··· Provided records

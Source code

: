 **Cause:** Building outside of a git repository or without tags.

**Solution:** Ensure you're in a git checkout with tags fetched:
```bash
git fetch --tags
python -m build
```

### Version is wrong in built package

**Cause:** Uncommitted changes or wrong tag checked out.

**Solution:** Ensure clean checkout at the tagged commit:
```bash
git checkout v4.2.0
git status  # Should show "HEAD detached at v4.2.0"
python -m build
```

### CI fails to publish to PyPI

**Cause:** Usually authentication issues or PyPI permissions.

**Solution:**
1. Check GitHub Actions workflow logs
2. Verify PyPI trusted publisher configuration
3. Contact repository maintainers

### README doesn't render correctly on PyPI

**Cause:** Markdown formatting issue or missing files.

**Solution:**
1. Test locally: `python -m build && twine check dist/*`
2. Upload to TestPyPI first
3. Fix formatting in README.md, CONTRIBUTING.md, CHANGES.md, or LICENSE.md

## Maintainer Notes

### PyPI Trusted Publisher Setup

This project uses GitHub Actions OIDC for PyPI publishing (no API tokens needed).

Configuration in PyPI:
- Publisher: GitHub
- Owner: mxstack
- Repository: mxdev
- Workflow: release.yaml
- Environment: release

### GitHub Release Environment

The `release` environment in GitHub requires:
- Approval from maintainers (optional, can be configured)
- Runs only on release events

······

Repeat verbatim the opening run of entries, ending with the line that contains "tag checked out.".

Source code

: **Cause:** Building outside of a git repository or without tags.

**Solution:** Ensure you're in a git checkout with tags fetched:
```bash
git fetch --tags
python -m build
```

### Version is wrong in built package

**Cause:** Uncommitted changes or wrong tag checked out.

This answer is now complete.